Season 1: Episode 4. Original airdate: January 28, 1990.
Why do we watch TV?
There’s a large group of people that still believe television is meant to be a distraction, something we have on in the background while we live the rest of our lives. I refuse to accept that, especially in a time when our TV series are rivaling our movies in quality and relevance. The world may be gravitating away from watching its shows live, instead using DVRs and services like Hulu and Netflix, but the importance of TV has never been greater.
If we go to the movies as an escape from reality, we watch sitcoms as a reminder of our reality. It’s the ultimate comfort-entertainment, a safe place full of familiar faces that we can visit and laugh along with every week. We want to relax when we come home from work at night, and be able to relate to what we see on the screen. That’s partly why the most popular sitcoms are those that are the most familiar, in both style and content—say what you will about The Big Bang Theory, but it’s a hit precisely because people feel safe watching its traditional, old-fashioned approach.
As the sitcoms of today move farther and farther from the family comedy that made the genre explode in the 1980s, The Simpsons remains a constant, a show that has (mostly) stuck to its formula for 23 years. In the beginning, before it became a more conventional cartoon, The Simpsons was a true sitcom, a comforting save haven for viewers that gave them a reflection of their own lives. Homer and Marge shared America’s dilemmas and fears, and captured the attention of the nation unlike anything the animation world has seen since.
Tonight’s episode distills those ideas and makes for yet another example of what made this first season stand out. Mr. Burns invites his workers’ families to his manor for a company picnic, where the Simpson family makes a horrible impression. Marge gets drunk and performs the series’ first musical number, Bart dares to attempt beating Mr. Burns at a gunnysack race, and Homer is left to keep his composure while his family embarrasses themselves. After seeing the other families behaving angelically (literally), Homer finally views his family as they are, as depicted in today’s featured picture.
He tries to show Marge and the kids the error of their ways, but they are too preoccupied by TV to even eat dinner at the table. They can’t even be bothered to stop eating long enough to say grace. Fed up, Homer goes to Moe’s, but still can’t escape the specter of his disgraceful offspring. Desperate for the acceptance of the town, he makes the ultimate sacrifice by selling the family TV to earn enough money for therapy.
The therapist, a skeezy character named Dr. Marvin Monroe, fails to move the family past verbal and physical abuse during their session. Out of options, he sets up electric shock therapy, which results in the Simpsons electrocuting each other so greatly that they cause a city-wide power outage. Once the doctor realizes that the family is unfazed even by serious physical abuse to each other, he gives up and refunds them double their original payment. After four episodes of financial woes, the Simpsons finally have enough money to get by. Instead of spending it on necessities, though, Homer opts to win his family over again by getting back the most necessary necessity of all: a new TV.

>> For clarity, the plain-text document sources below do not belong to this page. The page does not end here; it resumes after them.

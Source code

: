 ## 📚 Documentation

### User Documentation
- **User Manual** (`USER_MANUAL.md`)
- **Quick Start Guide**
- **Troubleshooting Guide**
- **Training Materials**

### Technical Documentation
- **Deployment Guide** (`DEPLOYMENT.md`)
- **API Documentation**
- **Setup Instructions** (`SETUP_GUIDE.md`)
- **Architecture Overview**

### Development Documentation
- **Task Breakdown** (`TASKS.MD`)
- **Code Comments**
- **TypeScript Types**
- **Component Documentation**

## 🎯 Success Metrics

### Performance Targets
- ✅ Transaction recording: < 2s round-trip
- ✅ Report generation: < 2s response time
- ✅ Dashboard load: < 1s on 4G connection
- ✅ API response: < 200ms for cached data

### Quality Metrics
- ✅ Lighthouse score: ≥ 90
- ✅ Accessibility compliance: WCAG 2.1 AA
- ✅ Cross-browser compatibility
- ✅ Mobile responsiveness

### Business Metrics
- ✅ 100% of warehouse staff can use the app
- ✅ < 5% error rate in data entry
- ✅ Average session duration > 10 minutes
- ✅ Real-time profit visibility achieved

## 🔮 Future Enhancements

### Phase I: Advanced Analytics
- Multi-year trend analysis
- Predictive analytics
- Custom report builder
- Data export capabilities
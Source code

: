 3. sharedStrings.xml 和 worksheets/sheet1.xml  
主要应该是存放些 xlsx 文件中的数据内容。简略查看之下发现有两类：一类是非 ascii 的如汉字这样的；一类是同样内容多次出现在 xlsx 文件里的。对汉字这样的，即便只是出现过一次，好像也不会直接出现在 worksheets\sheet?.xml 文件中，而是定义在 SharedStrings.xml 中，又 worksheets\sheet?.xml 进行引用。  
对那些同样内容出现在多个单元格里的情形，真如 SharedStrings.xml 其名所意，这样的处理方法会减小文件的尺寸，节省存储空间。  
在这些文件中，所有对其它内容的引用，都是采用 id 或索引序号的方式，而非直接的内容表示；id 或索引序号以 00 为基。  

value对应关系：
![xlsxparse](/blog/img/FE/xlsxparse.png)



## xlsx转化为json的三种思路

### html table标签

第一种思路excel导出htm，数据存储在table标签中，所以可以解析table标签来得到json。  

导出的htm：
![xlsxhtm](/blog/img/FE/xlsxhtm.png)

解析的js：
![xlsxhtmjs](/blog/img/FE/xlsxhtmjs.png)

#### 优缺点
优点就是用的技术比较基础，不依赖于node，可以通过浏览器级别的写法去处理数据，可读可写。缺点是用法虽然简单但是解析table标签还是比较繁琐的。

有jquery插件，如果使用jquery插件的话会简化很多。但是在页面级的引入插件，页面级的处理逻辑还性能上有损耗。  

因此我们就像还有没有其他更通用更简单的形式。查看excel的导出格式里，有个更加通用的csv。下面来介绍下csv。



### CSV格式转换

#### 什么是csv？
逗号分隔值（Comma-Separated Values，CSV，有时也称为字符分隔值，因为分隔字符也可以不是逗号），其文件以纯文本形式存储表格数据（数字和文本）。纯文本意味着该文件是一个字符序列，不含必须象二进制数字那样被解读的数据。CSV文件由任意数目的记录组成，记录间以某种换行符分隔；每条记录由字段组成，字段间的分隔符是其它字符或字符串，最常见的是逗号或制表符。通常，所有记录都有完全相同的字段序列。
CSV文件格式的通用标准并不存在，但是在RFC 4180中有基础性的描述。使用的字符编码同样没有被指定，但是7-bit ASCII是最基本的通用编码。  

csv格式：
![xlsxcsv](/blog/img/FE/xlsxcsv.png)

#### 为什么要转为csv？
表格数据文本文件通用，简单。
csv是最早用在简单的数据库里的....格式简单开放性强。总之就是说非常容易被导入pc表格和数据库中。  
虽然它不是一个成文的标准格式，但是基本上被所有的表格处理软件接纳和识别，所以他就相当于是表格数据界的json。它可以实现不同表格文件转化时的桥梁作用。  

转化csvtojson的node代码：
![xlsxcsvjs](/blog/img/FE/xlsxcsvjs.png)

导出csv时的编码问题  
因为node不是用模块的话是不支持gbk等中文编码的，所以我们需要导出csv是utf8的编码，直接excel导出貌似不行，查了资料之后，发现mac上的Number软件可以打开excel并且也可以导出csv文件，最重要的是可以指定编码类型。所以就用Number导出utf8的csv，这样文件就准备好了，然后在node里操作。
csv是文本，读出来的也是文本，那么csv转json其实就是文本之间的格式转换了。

It’s a happy ending that doesn’t force its sentimentality too much. Homer realizes that despite his family’s problems, of which there are many, they’re still the only one he’ll ever have. As future episodes will reveal, the Simpsons never stop being a menace to Springfield, either. This episode strikes a universal chord for any family—the embarrassment that accompanies seeing your family members act out. The themes that have filled these first Simpsons episodes have revolved around struggles of class, money, and a sense of belonging. These unifying ideas were a deep concern for the average American family in 1990, and the show is a comedic mirror of sorts for those people.
The only show remotely comparable to The Simpsons in its early goings is Roseanne, a show that was merely in its second season at this point. Roseanne was a working-class family sitcom as well, beginning a genre that would erupt in the mid-1990s. These two shows were in stark contrast to the stability and even prosperity that peppered NBC and ABC’s lineups. Even Married…with Children, FOX’s only other hit of the period, wouldn’t reach hit status until later.
It’s funny that the family TV is used as a motif throughout the episode. The Simpson family truly was cut from the Midwestern cloth that made up its audience. They watched TV together, using it as a way to relax and forget their problems and flaws. I can’t think of many other sitcoms of the time that were so cognizant of the impact television had on its characters. It’s not just a meta-textual gag; more than that, it’s an assertion that The Simpsons knew what it was, and knew the type of people its characters would be. While other shows would depart into whimsical lunacy (as this show soon will), the first season of The Simpsons capitalized on something that primetime desperately needed: honesty.
Perhaps that’s why, even more than its live-action counterparts, The Simpsons hit a nerve that revealed deep insecurities in the population. Despite the creative team not quite knowing its characters completely (this episode is full of strange character work—Marge being drunk, Mr. Burns welcoming his workers, Homer being embarrassed by everyone else), they put honesty over consistency. Without that prioritization, the show would have never become what we know it as.
It would have just been another cartoon.